Piscivorous

A piscivore /ˈpɪsɨvɔər/ is a carnivorous animal which eats primarily fish. Piscivory was the diet of early tetrapods (amphibians); insectivory came next, then in time reptiles added herbivory.[1]

Some animals, like the sea lion, or alligator, are not completely piscivorous, often preying on aquatic invertebrates or land animals in addition to fish, while others, like the bulldog bat, and gharial, are strictly dependent on fish for food. Humans can live on fish-based diets as can their carnivorous domesticated pets, such as dogs and cats. The name "piscivore" is derived from the Latin word for fish, "piscis". Some creatures, including cnidarians, octopuses, squid, spiders, sharks, cetaceans, grizzly bears, jaguars, wolves, snakes, turtles, and sea gulls may have fish as significant if not dominant portions of their diets.

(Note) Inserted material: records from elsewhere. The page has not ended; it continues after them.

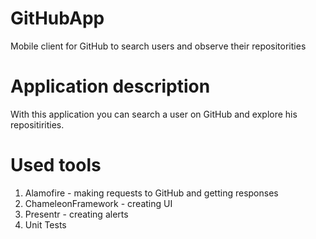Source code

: # GitHubApp
Mobile client for GitHub to search users and observe their repositorities

# Application description
With this application you can search a user on GitHub and explore his repositirities. 

# Used tools
1. Alamofire - making requests to GitHub and getting responses
2. ChameleonFramework - creating UI
3. Presentr - creating alerts
4. Unit Tests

Piscivorous is equivalent to the Greek-derived word, ichthyophagous.

Examples of extant piscivores

Mesozoic Piscivores

In the mesozoic era dinosaurs like Baryonyx and Spinosaurus are known to have been Piscivores. Fish was the primary food source for these semi-aquatic reptiles. All spinosaurs were carnivorous but spinosaurus used a distinct predatory attack pattern to get fish, this shows that spinosaurus would have spent a lot of time in the water hunting.